The session state, handle, and any attributes fetched are stored either in
static class space or in the global LDAP object. Either way they are shared
among all contexts on the machine that use the same class or LDAP object.
The filter logically removes the Shibboleth stuff and allows the request to
fall through (not redirect) to the application.
If you absolutely needs to share session status across different JVMs, one
JVM could be authoritative for any given session and other JVMs could
remotely access it. This is a hybrid that uses the highly efficient filter
layer model for contexts on the one machine, and the less efficient but more
general Web Service model for all other contexts.

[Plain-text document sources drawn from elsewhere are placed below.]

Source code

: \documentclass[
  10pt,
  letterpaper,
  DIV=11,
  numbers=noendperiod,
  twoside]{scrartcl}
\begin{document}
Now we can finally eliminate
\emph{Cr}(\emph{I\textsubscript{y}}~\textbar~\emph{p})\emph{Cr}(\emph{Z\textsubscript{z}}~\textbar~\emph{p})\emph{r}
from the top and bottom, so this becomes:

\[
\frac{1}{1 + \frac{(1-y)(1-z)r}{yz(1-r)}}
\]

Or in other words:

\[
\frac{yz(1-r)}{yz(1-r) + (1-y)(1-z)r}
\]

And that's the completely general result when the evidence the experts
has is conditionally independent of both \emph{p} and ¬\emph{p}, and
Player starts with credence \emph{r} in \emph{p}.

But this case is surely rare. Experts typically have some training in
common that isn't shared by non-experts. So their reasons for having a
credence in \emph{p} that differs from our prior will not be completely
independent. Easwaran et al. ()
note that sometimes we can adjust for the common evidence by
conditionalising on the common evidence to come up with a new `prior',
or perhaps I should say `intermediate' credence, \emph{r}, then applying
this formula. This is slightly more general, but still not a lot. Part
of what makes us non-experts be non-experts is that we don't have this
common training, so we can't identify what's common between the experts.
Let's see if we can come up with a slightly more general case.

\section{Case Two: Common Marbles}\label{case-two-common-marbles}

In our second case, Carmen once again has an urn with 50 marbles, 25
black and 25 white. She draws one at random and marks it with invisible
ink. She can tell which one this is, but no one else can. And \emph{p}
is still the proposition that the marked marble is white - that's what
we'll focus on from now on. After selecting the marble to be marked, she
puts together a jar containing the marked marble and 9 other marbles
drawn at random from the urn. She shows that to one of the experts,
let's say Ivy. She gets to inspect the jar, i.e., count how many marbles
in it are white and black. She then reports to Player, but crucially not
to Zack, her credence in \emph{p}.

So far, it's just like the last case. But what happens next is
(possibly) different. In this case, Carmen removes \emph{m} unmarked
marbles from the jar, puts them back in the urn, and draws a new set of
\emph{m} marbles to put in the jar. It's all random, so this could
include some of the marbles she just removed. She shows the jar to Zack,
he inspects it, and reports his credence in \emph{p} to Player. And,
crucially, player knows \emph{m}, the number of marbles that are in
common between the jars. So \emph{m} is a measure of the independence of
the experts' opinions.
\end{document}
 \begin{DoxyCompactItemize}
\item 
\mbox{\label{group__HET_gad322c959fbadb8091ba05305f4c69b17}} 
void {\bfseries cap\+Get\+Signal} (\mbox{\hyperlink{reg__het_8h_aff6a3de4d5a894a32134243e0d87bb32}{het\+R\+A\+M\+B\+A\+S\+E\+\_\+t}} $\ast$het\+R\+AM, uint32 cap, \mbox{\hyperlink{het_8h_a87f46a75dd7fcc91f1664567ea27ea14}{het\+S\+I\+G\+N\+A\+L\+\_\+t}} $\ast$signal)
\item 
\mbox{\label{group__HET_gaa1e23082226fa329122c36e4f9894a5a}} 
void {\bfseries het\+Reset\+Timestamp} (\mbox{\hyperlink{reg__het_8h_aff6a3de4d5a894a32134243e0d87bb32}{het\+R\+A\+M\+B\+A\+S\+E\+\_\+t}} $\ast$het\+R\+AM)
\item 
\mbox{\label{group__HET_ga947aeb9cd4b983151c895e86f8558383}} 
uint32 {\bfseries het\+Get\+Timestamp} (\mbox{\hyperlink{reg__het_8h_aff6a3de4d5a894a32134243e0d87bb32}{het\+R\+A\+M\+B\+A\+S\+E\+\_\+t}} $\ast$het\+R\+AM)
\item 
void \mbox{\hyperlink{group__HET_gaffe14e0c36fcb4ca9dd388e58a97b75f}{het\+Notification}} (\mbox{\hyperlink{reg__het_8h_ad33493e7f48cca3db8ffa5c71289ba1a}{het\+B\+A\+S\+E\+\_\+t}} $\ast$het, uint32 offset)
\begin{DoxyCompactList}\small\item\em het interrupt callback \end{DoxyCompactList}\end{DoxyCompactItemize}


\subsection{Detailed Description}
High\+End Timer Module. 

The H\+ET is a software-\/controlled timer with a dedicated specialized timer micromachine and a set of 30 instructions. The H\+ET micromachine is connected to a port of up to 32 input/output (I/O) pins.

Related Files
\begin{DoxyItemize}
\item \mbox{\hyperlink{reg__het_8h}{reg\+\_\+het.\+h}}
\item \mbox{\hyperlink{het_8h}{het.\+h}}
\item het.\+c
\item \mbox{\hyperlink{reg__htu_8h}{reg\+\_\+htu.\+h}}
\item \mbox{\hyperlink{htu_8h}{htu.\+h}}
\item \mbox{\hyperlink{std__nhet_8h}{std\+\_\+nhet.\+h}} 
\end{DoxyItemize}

The alternate design is to create a single Web Service model used both
locally and remotely.





"Returning to the beginning of the flow, we presumably see the SHIRE being
implemented as a servlet, since it's an HTTP request processor. The session
object that it creates and pins into the physical session would represent
the interface between the rest of the target functionality and the
application in the JVM."

If we can reasonably assume that there will be a filter in front of every
Shibbolized Java application, no matter how the SHIRE/SHAR are implemented,
then we can make use of the Servlet conventions. When a filter wants to add
function that the application can use, it "wraps" the original HTTP Request
object in an object it creates that implements the same interface, passes on
most of the calls, but adds additional function to one of the calls thus
appearing to extend the information in the "Request" object. So from the
application program's point of view, we can trap calls for a particular
header or property and return something the application can use to get
attributes.

Everything else is an implementation detail under the covers. It may be that
the attributes are cached or they might be fetched on request. The
processing could use static data in classes, or it might be a remote request
to a Web service. Given enough enthusiasm, different people could write
different implementations and the applications would not know which
implementation they were talking to. A simple version for the single Tomcat
server could handle small applications, while a Web Service based scalable
version could handle load balanced configurations.

If this is acceptable, then there are two public standards:

1) What does the getUserAttribute() method look like and how is it chained
to the extended Request object? Do we need any other methods to force
session termination or other lifecycle things?

2) What does the Web Service look like and what gets passed when the SHIRE
redirects the request to the application so that the application can find
the Web Service and present the Session identifier to obtain attributes?

These are the local and remote versions of the same operation. Now strictly
speaking, a version 2) operation will be hidden behind the filter as the
implementation of a version 1) call, so the application doesn't care what
the Web Service looks like, but I think we should standardize it as a
potential public API for situations (like .NET) where the Java Filter isn't
sufficient.




"We agreed on the call that it's best to try and reuse as much of that
existing design and code as we can. All of the metadata APIs and
configuration should transfer pretty readily, with Java interfaces exposing
a similar API as the C++ abstract base classes I built do. The C++ modules
don't really call most of that directly anyway, it's done internally behind
a lot of helper classes and functions that we can port or adapt."

That's the question. What functions need to be exposed in the new API.
Assume that the session has been created magically. What do you need to
expose from it afterwards.


"We'll want to explore the general issue of target configuration, which is
currently driven from an ini file, but XML is probably easier to deal with
in Java."

Filters get initialization parameters from the context configuration. Global
stuff gets initialization parameters from the global server configuration.
This is just a case of deciding what to carry over.